Jay Meehan: The MOB reunion

A quite-interesting concept is afoot within the local rugby club that may well serve to re-inject some of the missing energy it once shared with the Park City community as a whole.

And that is to, first, reach out to its past players, the "Mucker Old Boys," and, if they can entice them back to the sideline, quite possibly the rest of us will follow. In that it’s always been the big-hearted spirit of the Old Boys, on or off the pitch, who have been the main attraction for me-and-my-kind, it seems like a no-brainer from here.

Those were the days! Park City was in the clutches of the MOB the Mucker Old Boys. They controlled much of the clandestine nightlife, not to mention the daytime pitch-side shenanigans, the ribald music scene, and all this after having pretty much reinvented the raging bus interstate road trip tradition during their A-side years.

No doubt about it, it was the MOB’s world and the rest of us were just taking up space in it. Before they could become MOBsters, of course, they had to apprentice as active members of the Park City Rugby Football Club Muckers. Many, however, were actually founding members of the club or at least were in uniform by the mid-to-late ’70s.

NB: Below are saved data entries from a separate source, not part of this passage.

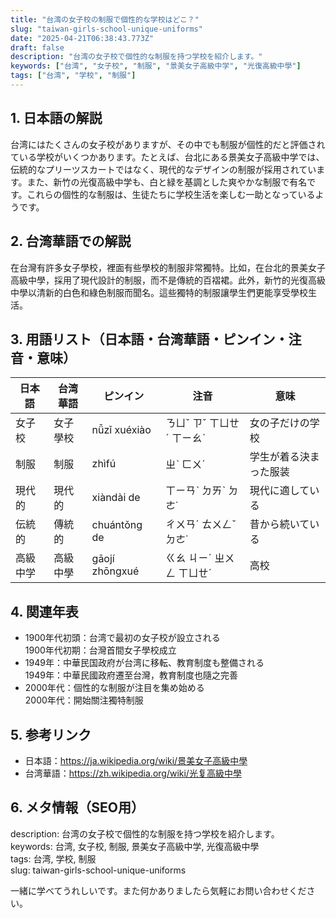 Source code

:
 ```yaml
---
title: "台湾の女子校の制服で個性的な学校はどこ？"
slug: "taiwan-girls-school-unique-uniforms"
date: "2025-04-21T06:38:43.773Z"
draft: false
description: "台湾の女子校で個性的な制服を持つ学校を紹介します。"
keywords: ["台湾", "女子校", "制服", "景美女子高級中学", "光復高級中學"]
tags: ["台湾", "学校", "制服"]
---
```


## 1. 日本語の解説  
台湾にはたくさんの女子校がありますが、その中でも制服が個性的だと評価されている学校がいくつかあります。たとえば、台北にある景美女子高級中学では、伝統的なプリーツスカートではなく、現代的なデザインの制服が採用されています。また、新竹の光復高級中学も、白と緑を基調とした爽やかな制服で有名です。これらの個性的な制服は、生徒たちに学校生活を楽しむ一助となっているようです。

## 2. 台湾華語での解説  
在台灣有許多女子學校，裡面有些學校的制服非常獨特。比如，在台北的景美女子高級中學，採用了現代設計的制服，而不是傳統的百褶裙。此外，新竹的光復高級中學以清新的白色和綠色制服而聞名。這些獨特的制服讓學生們更能享受學校生活。

## 3. 用語リスト（日本語・台湾華語・ピンイン・注音・意味）  
| 日本語          | 台湾華語          | ピンイン        | 注音        | 意味                  |
|--------------|------------------|--------------|------------|--------------------|
| 女子校        | 女子學校         | nǚzǐ xuéxiào | ㄋㄩˇ ㄗˇ ㄒㄩㄝˊ ㄒㄧㄠˋ | 女の子だけの学校     |
| 制服          | 制服             | zhìfú        | ㄓˋ ㄈㄨˊ   | 学生が着る決まった服装 |
| 現代的        | 現代的           | xiàndài de   | ㄒㄧㄢˋ ㄉㄞˋ ㄉㄜ˙ | 現代に適している     |
| 伝統的        | 傳統的           | chuántǒng de | ㄔㄨㄢˊ ㄊㄨㄥˇ ㄉㄜ˙ | 昔から続いている     |
| 高級中学     | 高級中學         | gāojí zhōngxué | ㄍㄠ ㄐㄧˊ ㄓㄨㄥ ㄒㄩㄝˊ | 高校                 |

## 4. 関連年表  
- 1900年代初頭：台湾で最初の女子校が設立される  
  1900年代初期：台灣首間女子學校成立
- 1949年：中華民国政府が台湾に移転、教育制度も整備される  
  1949年：中華民國政府遷至台灣，教育制度也隨之完善
- 2000年代：個性的な制服が注目を集め始める  
  2000年代：開始關注獨特制服

## 5. 参考リンク  
- 日本語：https://ja.wikipedia.org/wiki/景美女子高級中學  
- 台湾華語：https://zh.wikipedia.org/wiki/光复高級中學

## 6. メタ情報（SEO用）  
description: 台湾の女子校で個性的な制服を持つ学校を紹介します。  
keywords: 台湾, 女子校, 制服, 景美女子高級中学, 光復高級中學  
tags: 台湾, 学校, 制服  
slug: taiwan-girls-school-unique-uniforms  

一緒に学べてうれしいです。また何かありましたら気軽にお問い合わせください。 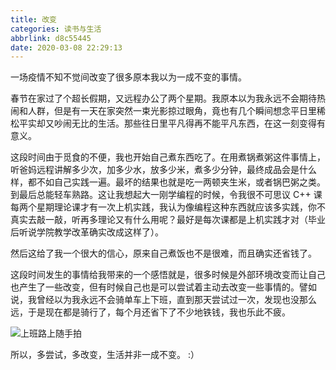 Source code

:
 ```yaml
---
title: 改变
categories: 读书与生活
abbrlink: d8c55445
date: 2020-03-08 22:29:13
---
```


一场疫情不知不觉间改变了很多原本我以为一成不变的事情。

春节在家过了个超长假期，又远程办公了两个星期。我原本以为我永远不会期待热闹和人群，但是有一天在家突然一束光影掠过眼角，竟也有几个瞬间想念平日里稀松平实却又吵闹无比的生活。那些往日里平凡得再不能平凡东西，在这一刻变得有意义。

<!-- more -->

这段时间由于觅食的不便，我也开始自己煮东西吃了。在用煮锅煮粥这件事情上，听爸妈远程讲解多少次，加多少水，放多少米，煮多少分钟，最终成品会是什么样，都不如自己实践一遍。最坏的结果也就是吃一两顿夹生米，或者锅巴粥之类。到最后总能轻车熟路。这让我想起大一刚学编程的时候，令我很不可思议 C++ 课每两个星期理论课才有一次上机实践，我认为像编程这种东西就应该多实践，你不真实去敲一敲，听再多理论又有什么用呢？最好是每次课都是上机实践才对（毕业后听说学院教学改革确实改成这样了）。

然后这给了我一个很大的信心，原来自己煮饭也不是很难，而且确实还省钱了。

这段时间发生的事情给我带来的一个感悟就是，很多时候是外部环境改变而让自己也产生了一些改变，但有时候自己也是可以尝试着主动去改变一些事情的。譬如说，我曾经以为我永远不会骑单车上下班，直到那天尝试过一次，发现也没那么远，于是现在都是骑行了，每个月还省下了不少地铁钱，我也乐此不疲。

![上班路上随手拍](../../../../images/life/pafc.jpg)

所以，多尝试，多改变，生活并非一成不变。 :）
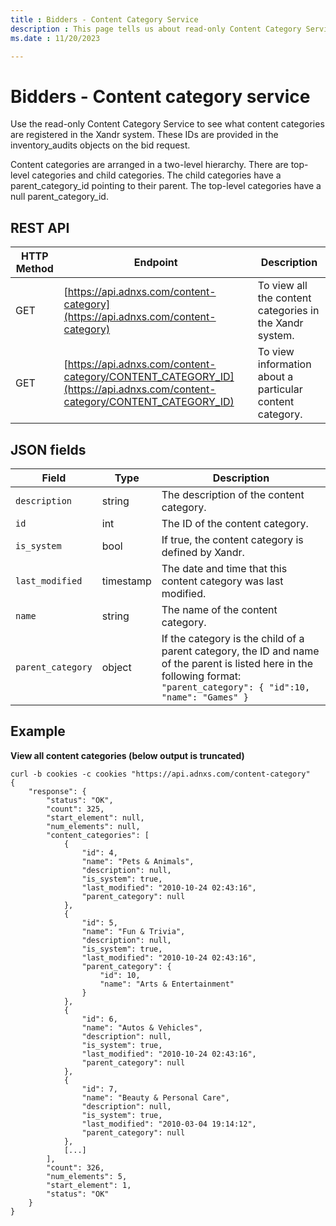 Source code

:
```yaml
---
title : Bidders - Content Category Service
description : This page tells us about read-only Content Category Service. 
ms.date : 11/20/2023

---
```



# Bidders - Content category service

Use the read-only Content Category Service to see what content
categories are registered in the Xandr system.
These IDs are provided in the inventory_audits objects on the bid
request.

Content categories are arranged in a two-level hierarchy. There are
top-level categories and child categories. The child categories have a
parent_category_id pointing to their parent. The top-level categories
have a null parent_category_id.

## REST API

| HTTP Method | Endpoint                                                   | Description                                              |
|-------------|------------------------------------------------------------|----------------------------------------------------------|
| GET         | [https://api.adnxs.com/content-category](https://api.adnxs.com/content-category)                     | To view all the content categories in the Xandr system.  |
| GET         | [https://api.adnxs.com/content-category/CONTENT_CATEGORY_ID](https://api.adnxs.com/content-category/CONTENT_CATEGORY_ID) | To view information about a particular content category. |

## JSON fields

| Field           | Type      | Description                                                                                                                                                              |
|-----------------|-----------|--------------------------------------------------------------------------------------------------------------------------------------------------------------------------|
| `description`     | string    | The description of the content category.                                                                                                                                 |
| `id`              | int       | The ID of the content category.                                                                                                                                          |
| `is_system`       | bool      | If true, the content category is defined by Xandr.                                                                                                                       |
| `last_modified`   | timestamp | The date and time that this content category was last modified.                                                                                                          |
| `name`            | string    | The name of the content category.                                                                                                                                        |
| `parent_category` | object    | If the category is the child of a parent category, the ID and name of the parent is listed here in the following format: `"parent_category": { "id":10, "name": "Games" }` |

## Example

**View all content categories (below output is truncated)**

``` 
curl -b cookies -c cookies "https://api.adnxs.com/content-category"
{
    "response": {
        "status": "OK",
        "count": 325,
        "start_element": null,
        "num_elements": null,
        "content_categories": [
            {
                "id": 4,
                "name": "Pets & Animals",
                "description": null,
                "is_system": true,
                "last_modified": "2010-10-24 02:43:16",
                "parent_category": null
            },
            {
                "id": 5,
                "name": "Fun & Trivia",
                "description": null,
                "is_system": true,
                "last_modified": "2010-10-24 02:43:16",
                "parent_category": {
                    "id": 10,
                    "name": "Arts & Entertainment"
                }
            },
            {
                "id": 6,
                "name": "Autos & Vehicles",
                "description": null,
                "is_system": true,
                "last_modified": "2010-10-24 02:43:16",
                "parent_category": null
            },
            {
                "id": 7,
                "name": "Beauty & Personal Care",
                "description": null,
                "is_system": true,
                "last_modified": "2010-03-04 19:14:12",
                "parent_category": null
            },
            [...]
        ],
        "count": 326,
        "num_elements": 5,
        "start_element": 1,
        "status": "OK"
    }
}              
```
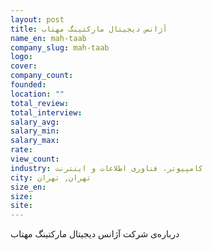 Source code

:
```yaml
---
layout: post
title: آژانس دیجیتال مارکتینگ مهتاب
name_en: mah-taab
company_slug: mah-taab
logo: 
cover: 
company_count:
founded:
location: ""
total_review: 
total_interview: 
salary_avg: 
salary_min: 
salary_max: 
rate: 
view_count: 
industry: کامپیوتر، فناوری اطلاعات و اینترنت
city: تهران, تهران
size_en: 
size: 
site: 
---
```


درباره‌ی شرکت آژانس دیجیتال مارکتینگ مهتاب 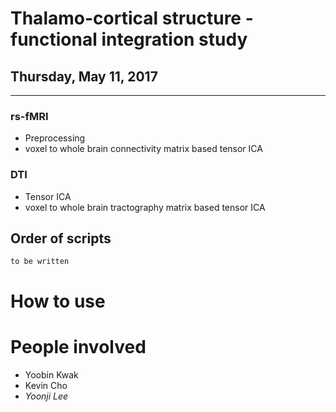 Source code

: # Thalamo-cortical structure - functional integration study
## Thursday, May 11, 2017

----

### rs-fMRI

- Preprocessing
- voxel to whole brain connectivity matrix based tensor ICA

### DTI

- Tensor ICA
- voxel to whole brain tractography matrix based tensor ICA



## Order of scripts

```
to be written
```


# How to use


# People involved

- Yoobin Kwak
- Kevin Cho
- *Yoonji Lee*
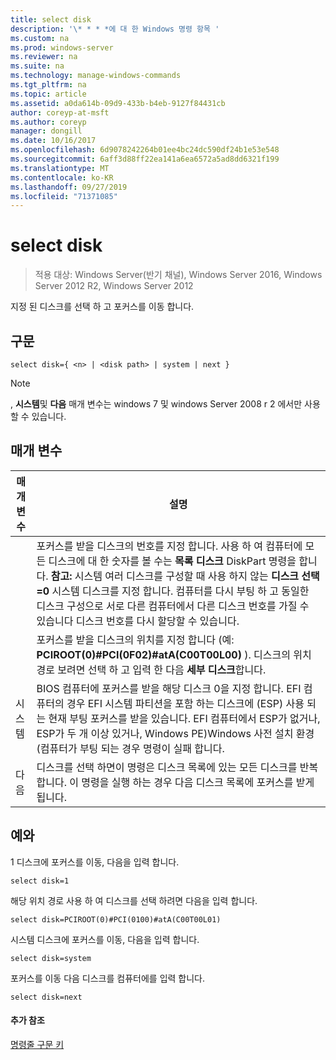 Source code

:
 ```yaml
---
title: select disk
description: '\* * * *에 대 한 Windows 명령 항목 '
ms.custom: na
ms.prod: windows-server
ms.reviewer: na
ms.suite: na
ms.technology: manage-windows-commands
ms.tgt_pltfrm: na
ms.topic: article
ms.assetid: a0da614b-09d9-433b-b4eb-9127f84431cb
author: coreyp-at-msft
ms.author: coreyp
manager: dongill
ms.date: 10/16/2017
ms.openlocfilehash: 6d9078242264b01ee4bc24dc590df24b1e53e548
ms.sourcegitcommit: 6aff3d88ff22ea141a6ea6572a5ad8dd6321f199
ms.translationtype: MT
ms.contentlocale: ko-KR
ms.lasthandoff: 09/27/2019
ms.locfileid: "71371085"
---
```

# <a name="select-disk"></a>select disk

>적용 대상: Windows Server(반기 채널), Windows Server 2016, Windows Server 2012 R2, Windows Server 2012

지정 된 디스크를 선택 하 고 포커스를 이동 합니다.  
  
  
  
## <a name="syntax"></a>구문  
  
```  
select disk={ <n> | <disk path> | system | next }  
```  
  
> [!NOTE]  
> **<disk path>** , **시스템**및 **다음** 매개 변수는 windows 7 및 windows Server 2008 r 2 에서만 사용할 수 있습니다.  
  
## <a name="parameters"></a>매개 변수  
  
|  매개 변수  |                                                                                                                                                                                                            설명                                                                                                                                                                                                            |
|-------------|-----------------------------------------------------------------------------------------------------------------------------------------------------------------------------------------------------------------------------------------------------------------------------------------------------------------------------------------------------------------------------------------------------------------------------------|
|     <n>     | 포커스를 받을 디스크의 번호를 지정 합니다. 사용 하 여 컴퓨터에 모든 디스크에 대 한 숫자를 볼 수는 **목록 디스크** DiskPart 명령을 합니다. **참고:** 시스템 여러 디스크를 구성할 때 사용 하지 않는 **디스크 선택\=0** 시스템 디스크를 지정 합니다. 컴퓨터를 다시 부팅 하 고 동일한 디스크 구성으로 서로 다른 컴퓨터에서 다른 디스크 번호를 가질 수 있습니다 디스크 번호를 다시 할당할 수 있습니다. |
| <disk path> |                                                                                                                 포커스를 받을 디스크의 위치를 지정 합니다 (예: **PCIROOT\(0\)\#PCI\(0F02\)\#atA\(C00T00L00\)** ). 디스크의 위치 경로 보려면 선택 하 고 입력 한 다음 **세부 디스크**합니다.                                                                                                                  |
|   시스템    |                                 BIOS 컴퓨터에 포커스를 받을 해당 디스크 0을 지정 합니다. EFI 컴퓨터의 경우 EFI 시스템 파티션을 포함 하는 디스크에 \(ESP\) 사용 되는 현재 부팅 포커스를 받을 있습니다. EFI 컴퓨터에서 ESP가 없거나, ESP가 두 개 이상 있거나, Windows PE\)Windows 사전 설치 환경 \(컴퓨터가 부팅 되는 경우 명령이 실패 합니다.                                  |
|    다음     |                                                                                                                                     디스크를 선택 하면이 명령은 디스크 목록에 있는 모든 디스크를 반복 합니다. 이 명령을 실행 하는 경우 다음 디스크 목록에 포커스를 받게 됩니다.                                                                                                                                      |
  
## <a name="BKMK_examples"></a>예와  
1 디스크에 포커스를 이동, 다음을 입력 합니다.  
  
```  
select disk=1  
```  
  
해당 위치 경로 사용 하 여 디스크를 선택 하려면 다음을 입력 합니다.  
  
```  
select disk=PCIROOT(0)#PCI(0100)#atA(C00T00L01)  
```  
  
시스템 디스크에 포커스를 이동, 다음을 입력 합니다.  
  
```  
select disk=system  
```  
  
포커스를 이동 다음 디스크를 컴퓨터에를 입력 합니다.  
  
```  
select disk=next  
```  
  
#### <a name="additional-references"></a>추가 참조  
[명령줄 구문 키](command-line-syntax-key.md)  
  

  

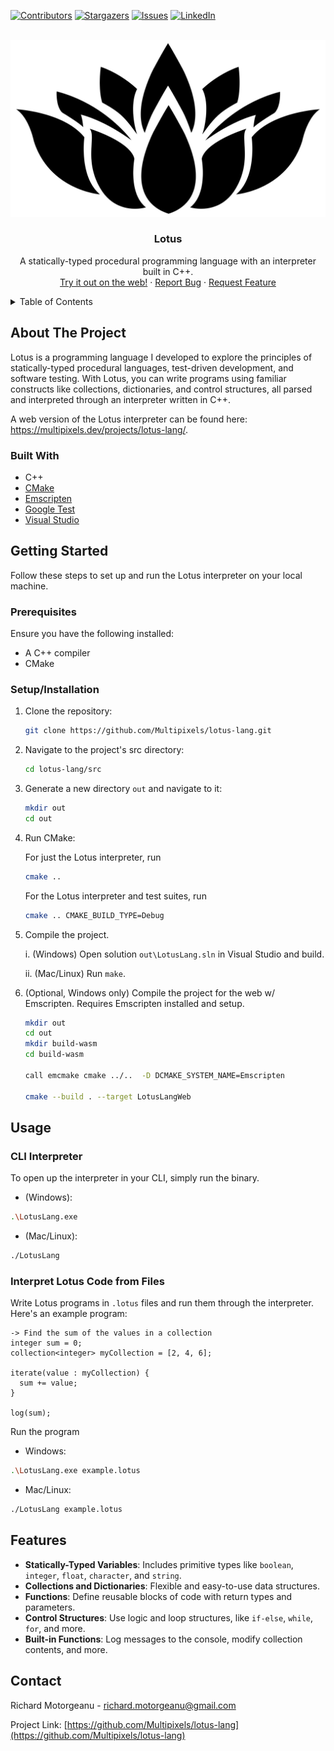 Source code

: [![Contributors][contributors-shield]][contributors-url]
[![Stargazers][stars-shield]][stars-url]
[![Issues][issues-shield]][issues-url]
[![LinkedIn][linkedin-shield]][linkedin-url]

<br />
<div align="center">
  <a href="https://github.com/Multipixels/lotus-lang" >
    <picture>
      <source media="(prefers-color-scheme: dark)" srcset="repo/white-lotus.svg" width=130px>
      <source media="(prefers-color-scheme: light)" srcset="repo/lotus.svg" width=130px>
      <img src="repo/lotus.svg">
  </picture>
  </a>
  <h3 align="center">Lotus</h3>
  <p align="center">
    A statically-typed procedural programming language with an interpreter built in C++.
    <br />
    <a href="https://multipixels.dev/projects/lotus-lang/">Try it out on the web!</a>
    ·
    <a href="https://github.com/Multipixels/Keep-Talking-and-Nobody-Explodes-Bot/issues">Report Bug</a>
    ·
    <a href="https://github.com/Multipixels/Keep-Talking-and-Nobody-Explodes-Bot/issues">Request Feature</a>
  </p>
</div>

<details>
  <summary>Table of Contents</summary>
  <ol>
    <li>
      <a href="#about-the-project">About The Project</a>
      <ul>
        <li><a href="#built-with">Built With</a></li>
      </ul>
    </li>
    <li>
      <a href="#getting-started">Getting Started</a>
      <ul>
        <li><a href="#prerequisites">Prerequisites</a></li>
        <li><a href="#installation">Installation</a></li>
      </ul>
    </li>
    <li><a href="#usage">Usage</a></li>
    <li><a href="#features">Features</a></li>
    <li><a href="#roadmap">Roadmap</a></li>
    <li><a href="#contact">Contact</a></li>
  </ol>
</details>

## About The Project

Lotus is a programming language I developed to explore the principles of statically-typed procedural languages, test-driven development, and software testing. With Lotus, you can write programs using familiar constructs like collections, dictionaries, and control structures, all parsed and interpreted through an interpreter written in C++.

A web version of the Lotus interpreter can be found here: <https://multipixels.dev/projects/lotus-lang/>.

### Built With

* C++
* [CMake](https://cmake.org/)
* [Emscripten](https://emscripten.org/)
* [Google Test](https://google.github.io/googletest/)
* [Visual Studio](https://visualstudio.microsoft.com/)

## Getting Started

Follow these steps to set up and run the Lotus interpreter on your local machine.

### Prerequisites

Ensure you have the following installed:

* A C++ compiler
* CMake

### Setup/Installation

1. Clone the repository:
   ```sh
   git clone https://github.com/Multipixels/lotus-lang.git
   ```
2. Navigate to the project's src directory:
   ```sh
   cd lotus-lang/src
   ```
3. Generate a new directory `out` and navigate to it:
   ```sh
   mkdir out
   cd out
   ```
4. Run CMake:
   
   For just the Lotus interpreter, run
   ```sh
   cmake ..
   ```
   For the Lotus interpreter and test suites, run
   ```sh
   cmake .. CMAKE_BUILD_TYPE=Debug
   ```
   
5. Compile the project.
   
   i. (Windows) Open solution `out\LotusLang.sln` in Visual Studio and build.
   
   ii. (Mac/Linux) Run `make`.

6. (Optional, Windows only) Compile the project for the web w/ Emscripten. Requires Emscripten installed and setup.
   ```sh
   mkdir out
   cd out
   mkdir build-wasm
   cd build-wasm
   
   call emcmake cmake ../..  -D DCMAKE_SYSTEM_NAME=Emscripten
   
   cmake --build . --target LotusLangWeb
   ```

## Usage

### CLI Interpreter

To open up the interpreter in your CLI, simply run the binary.

- (Windows):
```sh
.\LotusLang.exe
```

- (Mac/Linux):
```sh
./LotusLang
```

### Interpret Lotus Code from Files

Write Lotus programs in `.lotus` files and run them through the interpreter. Here's an example program:

```lotus
-> Find the sum of the values in a collection
integer sum = 0;
collection<integer> myCollection = [2, 4, 6];

iterate(value : myCollection) {
  sum += value;
}

log(sum);
```

Run the program

- Windows:
```sh
.\LotusLang.exe example.lotus
```
- Mac/Linux:
```sh
./LotusLang example.lotus
```

## Features

- **Statically-Typed Variables**: Includes primitive types like `boolean`, `integer`, `float`, `character`, and `string`.
- **Collections and Dictionaries**: Flexible and easy-to-use data structures.
- **Functions**: Define reusable blocks of code with return types and parameters.
- **Control Structures**: Use logic and loop structures, like `if-else`, `while`, `for`, and more.
- **Built-in Functions**: Log messages to the console, modify collection contents, and more.

## Contact

Richard Motorgeanu - richard.motorgeanu@gmail.com

Project Link: [https://github.com/Multipixels/lotus-lang](https://github.com/Multipixels/lotus-lang)

[contributors-shield]: https://img.shields.io/github/contributors/Multipixels/lotus-lang.svg?style=for-the-badge
[contributors-url]: https://github.com/Multipixels/lotus-lang/graphs/contributors
[stars-shield]: https://img.shields.io/github/stars/Multipixels/lotus-lang.svg?style=for-the-badge
[stars-url]: https://github.com/Multipixels/lotus-lang/stargazers
[issues-shield]: https://img.shields.io/github/issues/Multipixels/lotus-lang.svg?style=for-the-badge
[issues-url]: https://github.com/Multipixels/lotus-lang/issues
[linkedin-shield]: https://img.shields.io/badge/-LinkedIn-black.svg?style=for-the-badge&logo=linkedin&colorB=555
[linkedin-url]: https://www.linkedin.com/in/richard-motorgeanu/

In the multi-faceted performance art that is rugby, partying and singing, along with the elegant violence that is inherent to the sport itself, all play specific roles in the mythology. And the Muckers, since their inception, were known far and wide throughout the West for their prowess in all three even capturing the trophy at the annual Lethbridge, Alberta, Social Rugby Tournament two years in a row.

Think of the Old Boys as carrying on that tradition, as being alumni of the loose-ruck ethic who want to stay associated with their mates after their playing days have run their course.

What transpired in local rugby a few years back following a somewhat elongated period of PCRFC inactivity was their now-famous merger with their Salt Lake City rival, the Haggis, who had emerged from the Dead Goat club, who had evolved out of the original Park City Muckers. Rather incestuous, if you ask me!

For the most part, however, there has existed an estrangement of sorts between the new club, the Park City Haggis, and the MOB. Driven by each faction’s non-familiarity with the other (which is driven for the most part by the economic reality that players can no longer afford to live in über-upscale Park City), a reuniting of the past and present is in the works for this Saturday, Oct. 11, down at City Park.

The PCRFC has invited all past players to "visit with some old friends, watch some rugby, eat and drink a few beers." Now, doesn’t that demonstrate a unique knowledge of their target demographic? The MOB, over the years, certainly has taken eating and drinking and visiting on a rugby sideline to an art form.

The Rugby that is being put on display will feature both A & B side matches between Park City and Glendale, Colorado, with the A-side match getting underway at 1 p.m. According to word from Park City club spokesperson Jack Walzer, the local side is undefeated in league play this fall and is coming off two close road wins in Denver over the weekend against the Barbarians and Highlanders.

Myself, I’m attempting to get my Mucker ducks back in line by leafing through a nowhere-near-complete collection of old ’70s and ’80s "Challenge Cup" programs. PCRFC’s annual late-fall invitational rugby tournament ran from 1971 until 1999 when, for whatever reason, it was moved to August before disappearing altogether.

In many ways, I’ve been going through rugby withdrawal ever since. I mean I still drop by the pitch on the 4th of July for a few of the matches being put on display and try to catch as many international tests, round-robin tournaments, and Rugby World Cup matches on the tube as I can, but it’s nowhere near the same as cheering on your friends.

Hopefully, there will be a good turnout of MOBsters at City Park this Saturday for the match against Glendale. There’s nothing quite like swapping lies with longtime mates with a cold brew in your hand and warm memories in your heart. Plus there’s the additional upside of gaining familiarity with the current PC Haggis side.

I can see it now, hoisting cups to now-gone mates while spinnin’ folk-tales of glories past. Pass the word! Get the MOB out in force! Let’s see if all of Ernie’s horses and all of Norm’s men can put Park City rugby back together again.

Jay Meehan is a culture junkie and has been an observer, participant, and chronicler of the Park City and Wasatch County social scenes for more than 40 years.